Mushroom fairy ring in autumn leaves under a large tree
Fairy Ring on a bed of autumn leaves.
One fungal phenomenon that is not as spooky as it once was, is the Fairy Ring (aka Fairy Circles, Elf Circles, Pixie Rings and Witches Circles).For many hundreds of years, particularly in Western Europe, the sudden appearance of these rings in the grass was seen as something mysterious and mystical. What we now know is that these rings are caused by fungi in the soil. The fungi release nutrients in the soil (notably nitrogen) and then grow around the affected area. These rings usually grow to be between a few inches and 200 feet in diameter. However, the largest is in France and it is a whopping 2,000 ft. in diameter. There is definitely something eerie about Fairy Rings, but they are a natural event and can be treated in order to prevent damage to a lawn. Nitron Thatch Away can help break down the organic matter that the fungi feed on and Actinovate® Lawn and Garden Fungicide can keep away diseases born of fungal activity.

A mushroom with a red top with white spots on a white stem
Fly Agaric Mushroom
Some fungi are beautiful and others are funky (both in smell and appearance). Then there is the Fly Agaric (Amanita muscaria) which is a little of both. While it appears to be a prop from a Disney movie, this toadstool is definitely not for children. Although it is highly poisonous raw, it can be eaten after it’s parboiled. In some cultures, this mushroom is consumed during rituals for its hallucinogenic properties. As unlikely as it may seem, the legend of Santa Claus may have its roots in this little magic mushroom.
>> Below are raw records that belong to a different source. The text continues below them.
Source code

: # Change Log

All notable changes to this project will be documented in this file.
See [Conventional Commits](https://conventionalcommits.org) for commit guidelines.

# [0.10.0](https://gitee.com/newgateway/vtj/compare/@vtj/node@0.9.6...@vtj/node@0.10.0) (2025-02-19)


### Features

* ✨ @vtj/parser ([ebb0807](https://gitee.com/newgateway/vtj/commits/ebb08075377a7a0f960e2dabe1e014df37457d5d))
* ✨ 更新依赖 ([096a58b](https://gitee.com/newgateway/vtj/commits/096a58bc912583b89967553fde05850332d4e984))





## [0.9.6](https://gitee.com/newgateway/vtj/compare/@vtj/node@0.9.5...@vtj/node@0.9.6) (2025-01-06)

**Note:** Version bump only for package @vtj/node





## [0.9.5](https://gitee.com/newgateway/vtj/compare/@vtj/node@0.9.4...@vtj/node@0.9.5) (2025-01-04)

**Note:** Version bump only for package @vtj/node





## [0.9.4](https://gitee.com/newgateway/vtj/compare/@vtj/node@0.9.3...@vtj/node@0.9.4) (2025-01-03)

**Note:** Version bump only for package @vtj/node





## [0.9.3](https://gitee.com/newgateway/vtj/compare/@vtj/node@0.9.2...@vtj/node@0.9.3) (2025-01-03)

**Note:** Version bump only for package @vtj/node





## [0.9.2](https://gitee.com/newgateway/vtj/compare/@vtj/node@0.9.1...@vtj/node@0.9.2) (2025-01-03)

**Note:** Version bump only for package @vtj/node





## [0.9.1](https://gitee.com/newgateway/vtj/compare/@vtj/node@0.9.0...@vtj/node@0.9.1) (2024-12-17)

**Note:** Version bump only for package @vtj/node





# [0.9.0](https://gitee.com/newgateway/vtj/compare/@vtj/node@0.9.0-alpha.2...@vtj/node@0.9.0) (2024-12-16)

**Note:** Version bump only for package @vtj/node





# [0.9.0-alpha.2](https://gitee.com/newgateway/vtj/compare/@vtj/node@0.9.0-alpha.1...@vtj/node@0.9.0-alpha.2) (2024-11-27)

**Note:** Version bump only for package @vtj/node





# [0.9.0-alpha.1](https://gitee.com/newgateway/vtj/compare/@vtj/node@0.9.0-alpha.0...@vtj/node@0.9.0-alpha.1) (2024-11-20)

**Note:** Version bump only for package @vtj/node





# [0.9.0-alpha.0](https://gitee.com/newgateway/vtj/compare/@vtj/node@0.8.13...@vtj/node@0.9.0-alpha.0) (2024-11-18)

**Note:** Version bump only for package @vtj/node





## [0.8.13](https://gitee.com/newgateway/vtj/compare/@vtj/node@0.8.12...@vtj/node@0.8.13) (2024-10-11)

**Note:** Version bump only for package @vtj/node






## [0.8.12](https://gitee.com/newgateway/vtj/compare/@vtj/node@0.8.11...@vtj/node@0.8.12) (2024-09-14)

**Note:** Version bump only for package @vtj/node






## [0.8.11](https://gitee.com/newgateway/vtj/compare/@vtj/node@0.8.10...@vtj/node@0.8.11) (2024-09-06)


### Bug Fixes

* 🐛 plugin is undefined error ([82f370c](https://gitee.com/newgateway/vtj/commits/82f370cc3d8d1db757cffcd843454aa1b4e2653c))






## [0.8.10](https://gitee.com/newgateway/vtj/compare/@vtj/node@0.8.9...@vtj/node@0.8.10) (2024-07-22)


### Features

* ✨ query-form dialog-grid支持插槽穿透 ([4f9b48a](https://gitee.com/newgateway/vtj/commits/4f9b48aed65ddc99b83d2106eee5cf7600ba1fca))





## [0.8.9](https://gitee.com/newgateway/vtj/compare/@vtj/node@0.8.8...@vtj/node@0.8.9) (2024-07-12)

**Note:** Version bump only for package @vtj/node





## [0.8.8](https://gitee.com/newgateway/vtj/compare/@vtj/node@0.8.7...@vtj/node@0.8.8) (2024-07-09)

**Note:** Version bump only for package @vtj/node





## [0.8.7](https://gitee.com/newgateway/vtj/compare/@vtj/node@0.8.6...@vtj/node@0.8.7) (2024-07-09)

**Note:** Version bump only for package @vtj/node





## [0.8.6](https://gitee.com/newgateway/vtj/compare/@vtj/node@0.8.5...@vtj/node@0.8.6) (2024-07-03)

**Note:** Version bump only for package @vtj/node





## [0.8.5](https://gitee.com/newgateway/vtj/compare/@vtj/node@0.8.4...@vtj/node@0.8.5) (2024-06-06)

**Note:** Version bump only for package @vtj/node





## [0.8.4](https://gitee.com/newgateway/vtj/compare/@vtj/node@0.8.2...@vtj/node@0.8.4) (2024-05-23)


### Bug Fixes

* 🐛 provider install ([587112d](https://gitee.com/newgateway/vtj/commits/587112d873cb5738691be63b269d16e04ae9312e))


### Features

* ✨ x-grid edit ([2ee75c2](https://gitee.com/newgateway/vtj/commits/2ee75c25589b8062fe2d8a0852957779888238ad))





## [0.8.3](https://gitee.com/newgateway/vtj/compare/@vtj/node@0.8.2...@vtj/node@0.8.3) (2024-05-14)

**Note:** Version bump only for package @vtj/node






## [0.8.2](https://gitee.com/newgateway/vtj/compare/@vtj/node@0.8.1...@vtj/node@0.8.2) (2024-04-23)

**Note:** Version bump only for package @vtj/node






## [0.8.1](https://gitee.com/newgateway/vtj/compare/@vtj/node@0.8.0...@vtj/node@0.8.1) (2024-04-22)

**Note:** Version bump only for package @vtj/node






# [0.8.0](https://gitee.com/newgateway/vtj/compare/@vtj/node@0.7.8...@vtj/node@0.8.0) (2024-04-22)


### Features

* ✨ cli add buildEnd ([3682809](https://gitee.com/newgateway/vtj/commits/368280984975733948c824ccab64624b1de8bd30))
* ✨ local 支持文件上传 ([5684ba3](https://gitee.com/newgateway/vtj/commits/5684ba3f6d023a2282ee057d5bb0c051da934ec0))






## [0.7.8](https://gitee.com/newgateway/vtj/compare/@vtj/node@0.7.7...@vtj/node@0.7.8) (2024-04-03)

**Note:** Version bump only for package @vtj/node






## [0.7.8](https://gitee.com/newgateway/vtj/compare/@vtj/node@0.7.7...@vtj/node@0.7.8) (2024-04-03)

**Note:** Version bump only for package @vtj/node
Fungi in all its forms is fascinating. Sometimes the fascinating aspect morphs into that morbid fascination that something macabre gives us. The following fungi definitely elicit the “ewww” factor:

Bleeding or Devil's Tooth Fungus
Bleeding Tooth/Devil’s Tooth (Hydnellum peckii): Found in North America, Europe, Iran and Korea, this fungus is not poisonous. There are people out there with questionable impulse control that may want to eat it; they will find out it tastes about as good as it looks.

A fungus growing out from the underside of a log that looks like fingers coming out.
Dead Man's Finger Fungus

Dead Man’s Fingers (Xylaria polymorpha): This is a saprotrophic fungus, meaning that it lives on dead and dying wood. It helps break down organic matter. On occasion this fungus will appear on a living tree, indicating that the tree has serious health issues.

A fungus shaped like a human ear growing on moss covered wood
Jew's Ear Fungus
Jew’s Ear/Wood Ear/Jelly Ear (Auricularia auricular-judae): This edible fungus can be found all over the world and is used in traditional medicines in many countries.  Its name is not meant to be anti-semitic, rather it is a reference to the belief that Judas Iscariot hung himself on an elder tree (Judas’ Ear became Jew’s Ear). This fungus can be found on beech and sycamore trees, but elder trees are where you will most commonly find them.

A red fungus that looks like a flower made of raw meat
Scarlet Waxcap Fungus
Scarlet Waxcap (Hygrocybe coccinea): This fungus is common and widespread across the globe in northern latitudes. It is edible, but the taste is fairly bland. For the purpose of this
blog, what is most interesting about this mushroom is that it can look like uncooked meat. This may be off-putting to some, but it's downright alluring to mycophiles.
An Immature Anemone
 Stinkhorn Fungus

Anemone Stinkhorn/Starfish Fungus (Aseroe rubra): This specimen is a native of Australia, Tasmania and the South Pacific in general. It changes its appearance as it ages; it goes from a whitish gelatinous form to an upright figure with arms. To many people, it resembles one form of sea life or another in one or more of these stages (thus the “anemone” and “starfish”). At maturity it secretes a vile-smelling slime. All in all, the grossness factor is high on this guy.

All these fungi, no matter how unsettling some may seem, have their place in the universe. This blog could easily have shone a light on some of the most beautiful of fungi. But, since this is the season of Halloween and All Soul’s Day, I just had to bring out some less-than-lovely ones.